#### [The records]
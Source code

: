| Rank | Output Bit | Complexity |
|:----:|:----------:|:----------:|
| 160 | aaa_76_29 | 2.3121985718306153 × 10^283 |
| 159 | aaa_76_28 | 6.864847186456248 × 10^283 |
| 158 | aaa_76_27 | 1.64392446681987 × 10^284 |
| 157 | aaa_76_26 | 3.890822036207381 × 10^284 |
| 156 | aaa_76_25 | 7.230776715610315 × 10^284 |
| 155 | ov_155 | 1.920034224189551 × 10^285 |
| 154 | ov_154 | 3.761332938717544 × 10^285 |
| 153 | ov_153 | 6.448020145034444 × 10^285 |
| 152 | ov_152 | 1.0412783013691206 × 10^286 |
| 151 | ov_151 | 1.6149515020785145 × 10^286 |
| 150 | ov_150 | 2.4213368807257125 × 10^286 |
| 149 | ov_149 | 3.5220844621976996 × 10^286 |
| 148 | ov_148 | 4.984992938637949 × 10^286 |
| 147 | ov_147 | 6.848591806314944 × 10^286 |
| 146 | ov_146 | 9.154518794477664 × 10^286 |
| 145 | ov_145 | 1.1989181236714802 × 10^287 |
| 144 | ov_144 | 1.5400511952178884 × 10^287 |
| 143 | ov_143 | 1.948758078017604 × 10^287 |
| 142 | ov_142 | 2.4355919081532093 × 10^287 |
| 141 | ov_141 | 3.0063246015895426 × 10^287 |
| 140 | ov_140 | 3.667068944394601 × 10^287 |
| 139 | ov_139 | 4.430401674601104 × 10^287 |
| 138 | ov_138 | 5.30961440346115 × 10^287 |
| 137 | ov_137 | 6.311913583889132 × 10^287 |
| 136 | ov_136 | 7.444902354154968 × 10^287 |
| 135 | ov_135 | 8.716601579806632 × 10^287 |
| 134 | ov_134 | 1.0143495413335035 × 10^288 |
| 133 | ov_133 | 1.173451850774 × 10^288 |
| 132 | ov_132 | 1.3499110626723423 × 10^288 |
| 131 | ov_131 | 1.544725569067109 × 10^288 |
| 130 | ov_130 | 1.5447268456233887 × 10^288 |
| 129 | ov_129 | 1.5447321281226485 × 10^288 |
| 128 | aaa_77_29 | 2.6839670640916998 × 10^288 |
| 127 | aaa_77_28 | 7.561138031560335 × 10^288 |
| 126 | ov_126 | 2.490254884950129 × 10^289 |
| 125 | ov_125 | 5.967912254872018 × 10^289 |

#### [Exercise]
From the listing above, reproduce all the lines exactly.

#### [Written response]
Source code

:| Rank | Output Bit | Complexity |
|:----:|:----------:|:----------:|
| 160 | aaa_76_29 | 2.3121985718306153 × 10^283 |
| 159 | aaa_76_28 | 6.864847186456248 × 10^283 |
| 158 | aaa_76_27 | 1.64392446681987 × 10^284 |
| 157 | aaa_76_26 | 3.890822036207381 × 10^284 |
| 156 | aaa_76_25 | 7.230776715610315 × 10^284 |
| 155 | ov_155 | 1.920034224189551 × 10^285 |
| 154 | ov_154 | 3.761332938717544 × 10^285 |
| 153 | ov_153 | 6.448020145034444 × 10^285 |
| 152 | ov_152 | 1.0412783013691206 × 10^286 |
| 151 | ov_151 | 1.6149515020785145 × 10^286 |
| 150 | ov_150 | 2.4213368807257125 × 10^286 |
| 149 | ov_149 | 3.5220844621976996 × 10^286 |
| 148 | ov_148 | 4.984992938637949 × 10^286 |
| 147 | ov_147 | 6.848591806314944 × 10^286 |
| 146 | ov_146 | 9.154518794477664 × 10^286 |
| 145 | ov_145 | 1.1989181236714802 × 10^287 |
| 144 | ov_144 | 1.5400511952178884 × 10^287 |
| 143 | ov_143 | 1.948758078017604 × 10^287 |
| 142 | ov_142 | 2.4355919081532093 × 10^287 |
| 141 | ov_141 | 3.0063246015895426 × 10^287 |
| 140 | ov_140 | 3.667068944394601 × 10^287 |
| 139 | ov_139 | 4.430401674601104 × 10^287 |
| 138 | ov_138 | 5.30961440346115 × 10^287 |
| 137 | ov_137 | 6.311913583889132 × 10^287 |
| 136 | ov_136 | 7.444902354154968 × 10^287 |
| 135 | ov_135 | 8.716601579806632 × 10^287 |
| 134 | ov_134 | 1.0143495413335035 × 10^288 |
| 133 | ov_133 | 1.173451850774 × 10^288 |
| 132 | ov_132 | 1.3499110626723423 × 10^288 |
| 131 | ov_131 | 1.544725569067109 × 10^288 |
| 130 | ov_130 | 1.5447268456233887 × 10^288 |
| 129 | ov_129 | 1.5447321281226485 × 10^288 |
| 128 | aaa_77_29 | 2.6839670640916998 × 10^288 |
| 127 | aaa_77_28 | 7.561138031560335 × 10^288 |
| 126 | ov_126 | 2.490254884950129 × 10^289 |
| 125 | ov_125 | 5.967912254872018 × 10^289 |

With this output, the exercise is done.